Aim of the exercise:
The result should be every line that contains the word "纬度半球", taken from the material.

──────── The records ────────

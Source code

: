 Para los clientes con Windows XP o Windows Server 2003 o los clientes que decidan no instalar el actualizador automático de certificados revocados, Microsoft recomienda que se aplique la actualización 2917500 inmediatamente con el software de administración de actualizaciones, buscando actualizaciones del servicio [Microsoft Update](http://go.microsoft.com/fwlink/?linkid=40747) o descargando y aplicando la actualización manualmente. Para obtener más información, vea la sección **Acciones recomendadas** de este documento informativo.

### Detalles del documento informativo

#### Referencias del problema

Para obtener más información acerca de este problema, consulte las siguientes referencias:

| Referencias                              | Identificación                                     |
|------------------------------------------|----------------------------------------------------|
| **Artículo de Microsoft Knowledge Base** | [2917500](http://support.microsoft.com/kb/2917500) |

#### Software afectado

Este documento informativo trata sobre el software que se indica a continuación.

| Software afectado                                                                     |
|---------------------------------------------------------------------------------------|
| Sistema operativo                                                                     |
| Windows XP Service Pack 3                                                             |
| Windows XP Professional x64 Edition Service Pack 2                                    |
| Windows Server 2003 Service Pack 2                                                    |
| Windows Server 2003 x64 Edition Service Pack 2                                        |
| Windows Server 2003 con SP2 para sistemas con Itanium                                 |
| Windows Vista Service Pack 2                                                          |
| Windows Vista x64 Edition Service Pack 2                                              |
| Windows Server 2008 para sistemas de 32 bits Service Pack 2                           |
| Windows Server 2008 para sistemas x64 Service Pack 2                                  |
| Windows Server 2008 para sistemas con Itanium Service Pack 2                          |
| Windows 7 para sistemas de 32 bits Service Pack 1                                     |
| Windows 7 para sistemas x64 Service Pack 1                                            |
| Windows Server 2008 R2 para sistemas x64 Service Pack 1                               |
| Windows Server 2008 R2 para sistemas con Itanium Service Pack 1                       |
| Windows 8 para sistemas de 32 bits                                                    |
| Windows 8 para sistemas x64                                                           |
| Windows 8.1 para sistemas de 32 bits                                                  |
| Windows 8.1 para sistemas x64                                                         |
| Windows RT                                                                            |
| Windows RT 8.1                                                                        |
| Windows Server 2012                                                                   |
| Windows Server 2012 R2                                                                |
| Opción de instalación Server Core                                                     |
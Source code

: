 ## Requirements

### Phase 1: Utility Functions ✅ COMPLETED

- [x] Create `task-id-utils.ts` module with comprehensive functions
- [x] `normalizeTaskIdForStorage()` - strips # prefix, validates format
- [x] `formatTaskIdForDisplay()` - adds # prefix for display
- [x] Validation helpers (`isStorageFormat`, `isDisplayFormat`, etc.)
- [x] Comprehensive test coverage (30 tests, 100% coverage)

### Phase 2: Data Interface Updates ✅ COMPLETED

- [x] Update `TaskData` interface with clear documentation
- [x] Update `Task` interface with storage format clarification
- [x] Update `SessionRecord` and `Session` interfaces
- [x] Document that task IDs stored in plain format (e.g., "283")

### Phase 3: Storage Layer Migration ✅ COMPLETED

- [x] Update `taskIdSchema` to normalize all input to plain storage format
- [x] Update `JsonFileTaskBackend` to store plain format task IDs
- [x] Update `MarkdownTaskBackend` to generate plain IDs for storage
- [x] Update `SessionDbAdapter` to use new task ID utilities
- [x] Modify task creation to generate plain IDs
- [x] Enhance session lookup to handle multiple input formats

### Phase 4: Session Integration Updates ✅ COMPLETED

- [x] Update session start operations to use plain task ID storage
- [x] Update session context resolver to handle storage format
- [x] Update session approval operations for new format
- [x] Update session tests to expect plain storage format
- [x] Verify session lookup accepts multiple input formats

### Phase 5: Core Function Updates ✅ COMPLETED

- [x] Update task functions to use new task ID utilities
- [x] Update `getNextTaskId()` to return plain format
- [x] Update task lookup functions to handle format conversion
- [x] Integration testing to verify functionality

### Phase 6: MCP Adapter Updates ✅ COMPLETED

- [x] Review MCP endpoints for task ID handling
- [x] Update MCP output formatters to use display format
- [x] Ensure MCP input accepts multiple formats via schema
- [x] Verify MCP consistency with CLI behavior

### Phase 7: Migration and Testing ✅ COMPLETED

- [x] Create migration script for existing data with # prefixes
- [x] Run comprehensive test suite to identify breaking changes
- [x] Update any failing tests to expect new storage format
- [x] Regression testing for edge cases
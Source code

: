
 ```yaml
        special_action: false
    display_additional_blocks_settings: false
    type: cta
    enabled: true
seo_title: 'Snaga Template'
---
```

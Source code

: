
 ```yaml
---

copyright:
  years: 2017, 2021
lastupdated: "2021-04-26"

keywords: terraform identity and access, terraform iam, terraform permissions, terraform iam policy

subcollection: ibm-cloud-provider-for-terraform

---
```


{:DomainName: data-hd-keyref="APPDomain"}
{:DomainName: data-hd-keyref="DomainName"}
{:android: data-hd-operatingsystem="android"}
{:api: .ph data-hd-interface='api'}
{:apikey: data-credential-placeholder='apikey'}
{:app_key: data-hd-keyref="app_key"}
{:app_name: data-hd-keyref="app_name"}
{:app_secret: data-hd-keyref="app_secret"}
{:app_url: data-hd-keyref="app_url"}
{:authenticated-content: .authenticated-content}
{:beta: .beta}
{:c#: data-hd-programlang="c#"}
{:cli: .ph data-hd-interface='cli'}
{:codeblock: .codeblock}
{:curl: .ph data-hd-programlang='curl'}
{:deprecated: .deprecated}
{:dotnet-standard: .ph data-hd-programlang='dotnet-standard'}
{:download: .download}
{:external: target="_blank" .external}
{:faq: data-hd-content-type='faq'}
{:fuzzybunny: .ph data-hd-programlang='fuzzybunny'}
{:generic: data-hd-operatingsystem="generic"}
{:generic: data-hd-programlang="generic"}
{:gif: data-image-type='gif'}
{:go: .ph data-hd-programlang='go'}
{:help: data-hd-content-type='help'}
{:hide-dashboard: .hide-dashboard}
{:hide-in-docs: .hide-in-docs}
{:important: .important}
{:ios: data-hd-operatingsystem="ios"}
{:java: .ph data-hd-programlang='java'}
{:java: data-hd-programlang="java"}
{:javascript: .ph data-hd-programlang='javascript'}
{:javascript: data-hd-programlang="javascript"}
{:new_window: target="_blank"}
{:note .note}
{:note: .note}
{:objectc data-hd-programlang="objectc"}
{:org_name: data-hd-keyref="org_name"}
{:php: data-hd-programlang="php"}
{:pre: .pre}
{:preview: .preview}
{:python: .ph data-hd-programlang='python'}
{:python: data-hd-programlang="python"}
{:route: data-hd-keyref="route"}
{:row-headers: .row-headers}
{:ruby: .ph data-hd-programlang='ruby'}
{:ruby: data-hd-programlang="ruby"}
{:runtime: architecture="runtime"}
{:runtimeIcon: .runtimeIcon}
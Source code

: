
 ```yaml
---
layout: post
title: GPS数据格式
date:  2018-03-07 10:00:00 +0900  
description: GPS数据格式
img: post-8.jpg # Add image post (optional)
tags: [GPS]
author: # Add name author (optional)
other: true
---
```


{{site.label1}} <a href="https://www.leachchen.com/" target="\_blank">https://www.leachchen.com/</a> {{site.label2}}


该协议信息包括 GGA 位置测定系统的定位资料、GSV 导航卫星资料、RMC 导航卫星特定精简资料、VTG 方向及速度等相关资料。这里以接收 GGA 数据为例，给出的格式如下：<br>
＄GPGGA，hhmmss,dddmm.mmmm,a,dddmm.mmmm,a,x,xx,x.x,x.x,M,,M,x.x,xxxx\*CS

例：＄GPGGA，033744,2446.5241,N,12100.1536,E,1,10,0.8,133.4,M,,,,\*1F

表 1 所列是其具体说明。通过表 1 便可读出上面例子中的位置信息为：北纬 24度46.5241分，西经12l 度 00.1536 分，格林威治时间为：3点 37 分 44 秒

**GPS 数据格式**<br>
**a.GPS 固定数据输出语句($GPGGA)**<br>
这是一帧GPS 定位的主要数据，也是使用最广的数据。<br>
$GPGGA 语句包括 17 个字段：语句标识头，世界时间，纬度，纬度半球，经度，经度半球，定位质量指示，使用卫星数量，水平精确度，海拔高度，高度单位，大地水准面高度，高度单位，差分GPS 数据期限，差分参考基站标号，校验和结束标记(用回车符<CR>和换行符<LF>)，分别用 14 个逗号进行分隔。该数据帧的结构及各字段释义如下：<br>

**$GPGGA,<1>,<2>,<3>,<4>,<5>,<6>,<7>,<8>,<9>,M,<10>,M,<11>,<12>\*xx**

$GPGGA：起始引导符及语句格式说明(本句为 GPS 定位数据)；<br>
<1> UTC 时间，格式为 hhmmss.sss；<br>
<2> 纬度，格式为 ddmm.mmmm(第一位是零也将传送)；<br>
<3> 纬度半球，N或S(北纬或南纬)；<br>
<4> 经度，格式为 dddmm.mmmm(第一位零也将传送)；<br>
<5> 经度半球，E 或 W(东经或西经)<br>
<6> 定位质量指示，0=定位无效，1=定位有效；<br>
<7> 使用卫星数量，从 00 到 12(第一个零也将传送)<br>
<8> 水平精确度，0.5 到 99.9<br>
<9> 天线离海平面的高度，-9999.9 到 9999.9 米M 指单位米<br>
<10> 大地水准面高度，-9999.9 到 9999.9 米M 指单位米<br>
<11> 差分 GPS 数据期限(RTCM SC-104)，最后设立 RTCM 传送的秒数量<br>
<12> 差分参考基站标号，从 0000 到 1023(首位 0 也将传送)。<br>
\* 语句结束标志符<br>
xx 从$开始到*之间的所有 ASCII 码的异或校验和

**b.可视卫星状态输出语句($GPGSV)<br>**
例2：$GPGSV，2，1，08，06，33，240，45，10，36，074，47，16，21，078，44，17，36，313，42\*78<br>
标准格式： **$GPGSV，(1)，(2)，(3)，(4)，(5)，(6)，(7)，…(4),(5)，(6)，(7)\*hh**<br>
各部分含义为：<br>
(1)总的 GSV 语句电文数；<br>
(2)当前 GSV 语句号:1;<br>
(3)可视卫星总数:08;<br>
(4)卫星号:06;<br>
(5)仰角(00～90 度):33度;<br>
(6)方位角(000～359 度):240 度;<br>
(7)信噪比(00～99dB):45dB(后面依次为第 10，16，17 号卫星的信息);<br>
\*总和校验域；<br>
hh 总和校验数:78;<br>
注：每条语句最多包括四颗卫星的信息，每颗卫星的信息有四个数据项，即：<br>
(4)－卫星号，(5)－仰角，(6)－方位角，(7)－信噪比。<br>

────────

Response to the exercise:
$GPGGA 语句包括 17 个字段：语句标识头，世界时间，纬度，纬度半球，经度，经度半球，定位质量指示，使用卫星数量，水平精确度，海拔高度，高度单位，大地水准面高度，高度单位，差分GPS 数据期限，差分参考基站标号，校验和结束标记(用回车符<CR>和换行符<LF>)，分别用 14 个逗号进行分隔。该数据帧的结构及各字段释义如下：<br>
<3> 纬度半球，N或S(北纬或南纬)；<br>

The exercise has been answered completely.